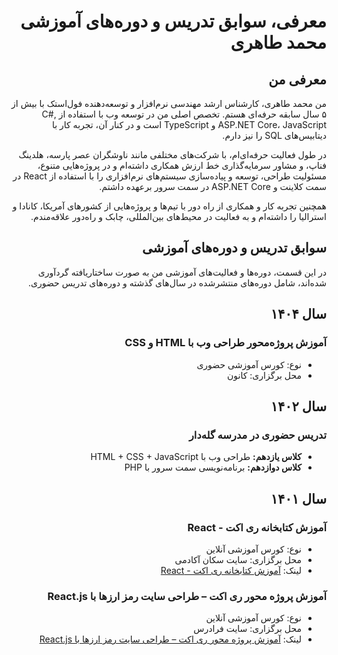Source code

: <div dir="rtl">

# معرفی، سوابق تدریس و دوره‌های آموزشی محمد طاهری

## معرفی من

من محمد طاهری، کارشناس ارشد مهندسی نرم‌افزار و توسعه‌دهنده فول‌استک با بیش از ۵ سال سابقه حرفه‌ای هستم. تخصص اصلی من در توسعه وب با استفاده از C#, ASP.NET Core، JavaScript و TypeScript است و در کنار آن، تجربه کار با دیتابیس‌های SQL را نیز دارم.

در طول فعالیت حرفه‌ای‌ام، با شرکت‌های مختلفی مانند ناوشگران عصر پارسه، هلدینگ فناپ، و مشاور سرمایه‌گذاری خط ارزش همکاری داشته‌ام و در پروژه‌هایی متنوع، مسئولیت طراحی، توسعه و پیاده‌سازی سیستم‌های نرم‌افزاری را با استفاده از React در سمت کلاینت و ASP.NET Core در سمت سرور برعهده داشتم.

همچنین تجربه کار و همکاری از راه دور با تیم‌ها و پروژه‌هایی از کشورهای آمریکا، کانادا و استرالیا را داشته‌ام و به فعالیت در محیط‌های بین‌المللی، چابک و راه‌دور علاقه‌مندم.

## سوابق تدریس و دوره‌های آموزشی

در این قسمت، دوره‌ها و فعالیت‌های آموزشی من به صورت ساختاریافته گردآوری شده‌اند، شامل دوره‌های منتشرشده در سال‌های گذشته و دوره‌های تدریس حضوری.

## سال ۱۴۰۴

### آموزش پروژه‌محور طراحی وب با HTML و CSS

- نوع: کورس آموزشی حضوری
- محل برگزاری:   کانون

## سال ۱۴۰۲

### تدریس حضوری در مدرسه گله‌دار

- **کلاس یازدهم:** طراحی وب با HTML + CSS + JavaScript
- **کلاس دوازدهم:** برنامه‌نویسی سمت سرور با PHP

## سال ۱۴۰۱

### آموزش کتابخانه ری اکت - React

- نوع: کورس آموزشی آنلاین
- محل برگزاری: سایت سکان آکادمی
- لینک: [آموزش کتابخانه ری اکت - React](https://sokanacademy.com/academy/courses/%D8%A2%D9%85%D9%88%D8%B2%D8%B4-%DA%A9%D8%A7%D9%85%D9%84-react)

### آموزش پروژه محور ری اکت – طراحی سایت رمز ارزها با React.js

- نوع: کورس آموزشی آنلاین
- محل برگزاری: سایت فرادرس
- لینک: [آموزش پروژه محور ری اکت – طراحی سایت رمز ارزها با React.js](https://faradars.org/courses/cryptocurrencies-website-design-using-react-technology-fvwr0103)

</div>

◇ ◇ ◇ ◇

• [Instructions for the task]: A verbatim copy of the records above, without pictures, is required.

• [Solved problem]:
Source code

: <div dir="rtl">

# معرفی، سوابق تدریس و دوره‌های آموزشی محمد طاهری

## معرفی من

من محمد طاهری، کارشناس ارشد مهندسی نرم‌افزار و توسعه‌دهنده فول‌استک با بیش از ۵ سال سابقه حرفه‌ای هستم. تخصص اصلی من در توسعه وب با استفاده از C#, ASP.NET Core، JavaScript و TypeScript است و در کنار آن، تجربه کار با دیتابیس‌های SQL را نیز دارم.

در طول فعالیت حرفه‌ای‌ام، با شرکت‌های مختلفی مانند ناوشگران عصر پارسه، هلدینگ فناپ، و مشاور سرمایه‌گذاری خط ارزش همکاری داشته‌ام و در پروژه‌هایی متنوع، مسئولیت طراحی، توسعه و پیاده‌سازی سیستم‌های نرم‌افزاری را با استفاده از React در سمت کلاینت و ASP.NET Core در سمت سرور برعهده داشتم.

همچنین تجربه کار و همکاری از راه دور با تیم‌ها و پروژه‌هایی از کشورهای آمریکا، کانادا و استرالیا را داشته‌ام و به فعالیت در محیط‌های بین‌المللی، چابک و راه‌دور علاقه‌مندم.

## سوابق تدریس و دوره‌های آموزشی

در این قسمت، دوره‌ها و فعالیت‌های آموزشی من به صورت ساختاریافته گردآوری شده‌اند، شامل دوره‌های منتشرشده در سال‌های گذشته و دوره‌های تدریس حضوری.

## سال ۱۴۰۴

### آموزش پروژه‌محور طراحی وب با HTML و CSS

- نوع: کورس آموزشی حضوری
- محل برگزاری:   کانون

## سال ۱۴۰۲

### تدریس حضوری در مدرسه گله‌دار

- **کلاس یازدهم:** طراحی وب با HTML + CSS + JavaScript
- **کلاس دوازدهم:** برنامه‌نویسی سمت سرور با PHP

## سال ۱۴۰۱

### آموزش کتابخانه ری اکت - React

- نوع: کورس آموزشی آنلاین
- محل برگزاری: سایت سکان آکادمی
- لینک: [آموزش کتابخانه ری اکت - React](https://sokanacademy.com/academy/courses/%D8%A2%D9%85%D9%88%D8%B2%D8%B4-%DA%A9%D8%A7%D9%85%D9%84-react)

### آموزش پروژه محور ری اکت – طراحی سایت رمز ارزها با React.js

- نوع: کورس آموزشی آنلاین
- محل برگزاری: سایت فرادرس
- لینک: [آموزش پروژه محور ری اکت – طراحی سایت رمز ارزها با React.js](https://faradars.org/courses/cryptocurrencies-website-design-using-react-technology-fvwr0103)

</div>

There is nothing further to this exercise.